Deep Impact

Deep Impact will rendezvous with Comet Tempel 1 on July 4, 2005.

Courtesy Pat Rawlings / NASA / JPL.

NASA announced last March 25th that Deep Impact, which is en route for a July 4th encounter with Comet Tempel 1, is experiencing a technical glitch that is preventing the flyby spacecraft's primary camera from reaching perfect focus.

Called the High Resolution Instrument (HRI), the camera features a 0.3-meter (11.8-inch) f/35 Cassegrain telescope with a 1,024-by-1,024-pixel CCD detector and an infrared spectrometer. The HRI is designed to resolve features on Tempel 1's nucleus down to 1.4 meters per pixel at 700 kilometers. It is also intended to capture the crater excavated by the spacecraft's impactor when it slams into the nucleus at high speed. Scientists hope that the collision will provide clues as to the comet's internal structure and composition.

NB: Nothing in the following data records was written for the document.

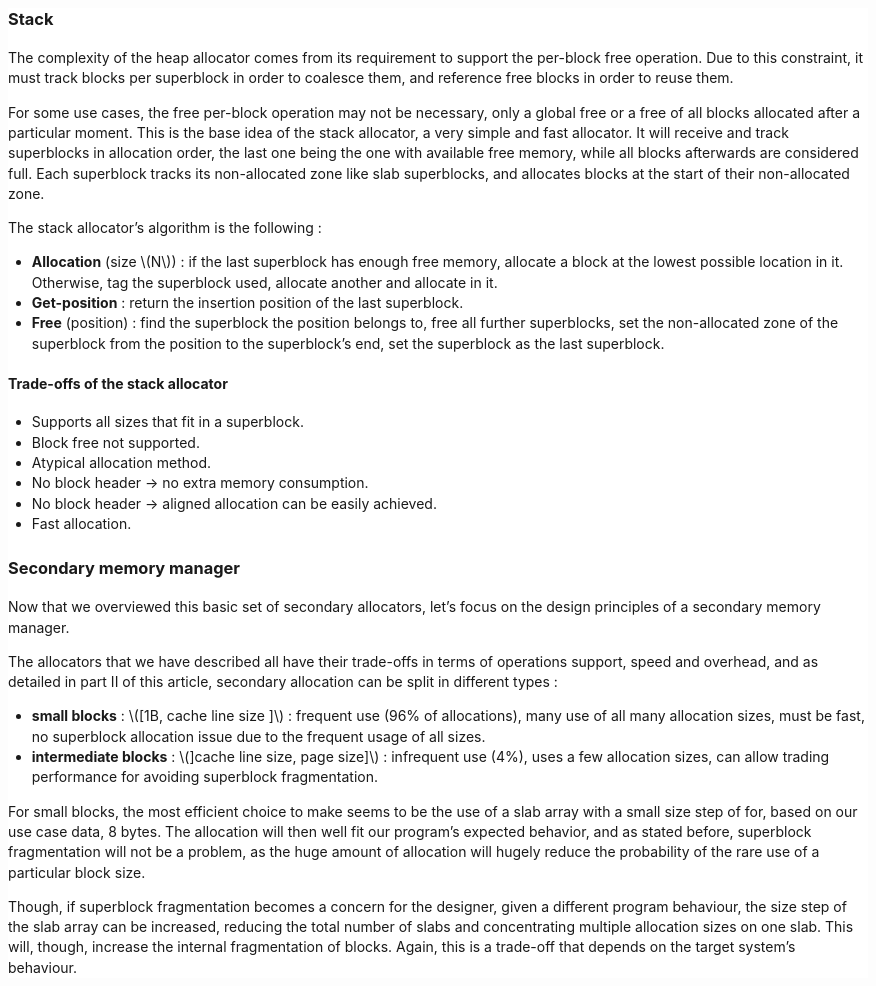 ### Stack

The complexity of the heap allocator comes from its requirement to support the per-block free operation. Due to this constraint, it must track blocks per superblock in order to coalesce them, and reference free blocks in order to reuse them.

For some use cases, the free per-block operation may not be necessary, only a global free or a free of all blocks allocated after a particular moment. This is the base idea of the stack allocator, a very simple and fast allocator. It will receive and track superblocks in allocation order, the last one being the one with available free memory, while all blocks afterwards are considered full. Each superblock tracks its non-allocated zone like slab superblocks, and allocates blocks at the start of their non-allocated zone.

The stack allocator’s algorithm is the following :

- **Allocation** (size \\(N\\)) : if the last superblock has enough free memory, allocate a block at the lowest possible location in it. Otherwise, tag the superblock used, allocate another and allocate in it.
- **Get-position** : return the insertion position of the last superblock.
- **Free** (position) : find the superblock the position belongs to, free all further superblocks, set the non-allocated zone of the superblock from the position to the superblock’s end, set the superblock as the last superblock.

#### Trade-offs of the stack allocator

- Supports all sizes that fit in a superblock.
- Block free not supported.
- Atypical allocation method.
- No block header -> no extra memory consumption.
- No block header -> aligned allocation can be easily achieved.
- Fast allocation.

### Secondary memory manager

Now that we overviewed this basic set of secondary allocators, let’s focus on the design principles of a secondary memory manager.

The allocators that we have described all have their trade-offs in terms of operations support, speed and overhead, and as detailed in part II of this article, secondary allocation can be split in different types :

- **small blocks** : \\([1B, cache line size ]\\) : frequent use (96% of allocations), many use of all many allocation sizes, must be fast, no superblock allocation issue due to the frequent usage of all sizes.
- **intermediate blocks** : \\(]cache line size, page size]\\) : infrequent use (4%), uses a few allocation sizes, can allow trading performance for avoiding superblock fragmentation.

For small blocks, the most efficient choice to make seems to be the use of a slab array with a small size step of for, based on our use case data, 8 bytes. The allocation will then well fit our program’s expected behavior, and as stated before, superblock fragmentation will not be a problem, as the huge amount of allocation will hugely reduce the probability of the rare use of a particular block size.

Though, if superblock fragmentation becomes a concern for the designer, given a different program behaviour, the size step of the slab array can be increased, reducing the total number of slabs and concentrating multiple allocation sizes on one slab. This will, though, increase the internal fragmentation of blocks. Again, this is a trade-off that depends on the target system’s behaviour.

Mission controllers discovered the HRI's focusing problem soon after "bake-out," a routine heating of the camera's optical tube assembly to evaporate any moisture that may have been absorbed by the system during the spacecraft's launch last January. More tests are needed to determine what corrective measures, if any, can be taken. In the meantime, the spectrometer as well as the smaller backup cameras onboard the flyby spacecraft and the impactor itself are all operating as planned.

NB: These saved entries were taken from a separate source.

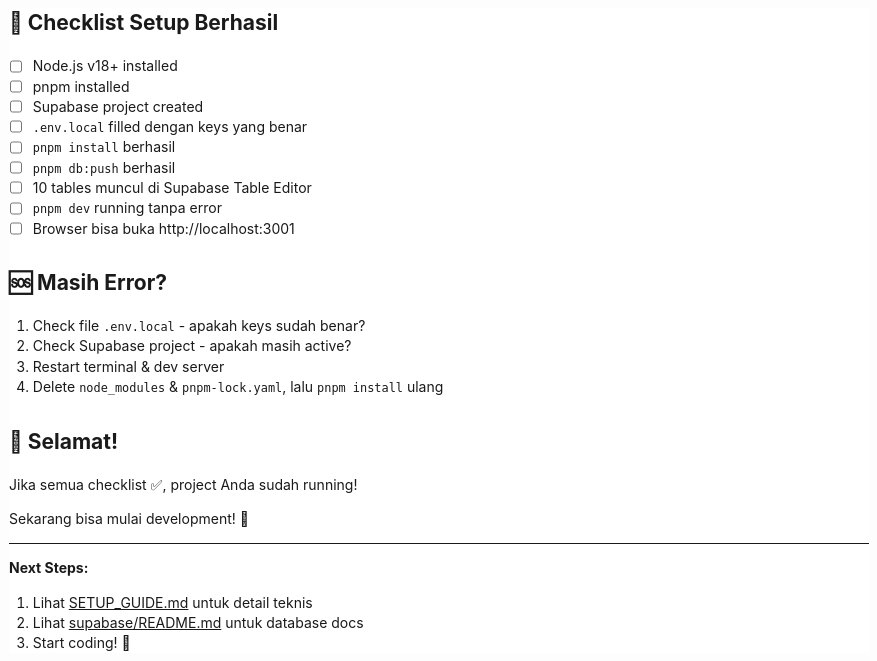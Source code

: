 ## 🎯 Checklist Setup Berhasil

- [ ] Node.js v18+ installed
- [ ] pnpm installed
- [ ] Supabase project created
- [ ] `.env.local` filled dengan keys yang benar
- [ ] `pnpm install` berhasil
- [ ] `pnpm db:push` berhasil
- [ ] 10 tables muncul di Supabase Table Editor
- [ ] `pnpm dev` running tanpa error
- [ ] Browser bisa buka http://localhost:3001

## 🆘 Masih Error?

1. Check file `.env.local` - apakah keys sudah benar?
2. Check Supabase project - apakah masih active?
3. Restart terminal & dev server
4. Delete `node_modules` & `pnpm-lock.yaml`, lalu `pnpm install` ulang

## 🚀 Selamat!

Jika semua checklist ✅, project Anda sudah running!

Sekarang bisa mulai development! 💪

---

**Next Steps:**
1. Lihat [SETUP_GUIDE.md](./SETUP_GUIDE.md) untuk detail teknis
2. Lihat [supabase/README.md](./supabase/README.md) untuk database docs
3. Start coding! 🎉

"Even if the spatial resolution of the [HRI] remains at present levels," notes Michael F. A'Hearn (University of Maryland), the principal investigator for Deep Impact, "we still expect to obtain the best, most detailed pictures of a comet nucleus ever taken." He believes that the resolution should be "recoverable after the fact," using the deconvolution image-processing technique.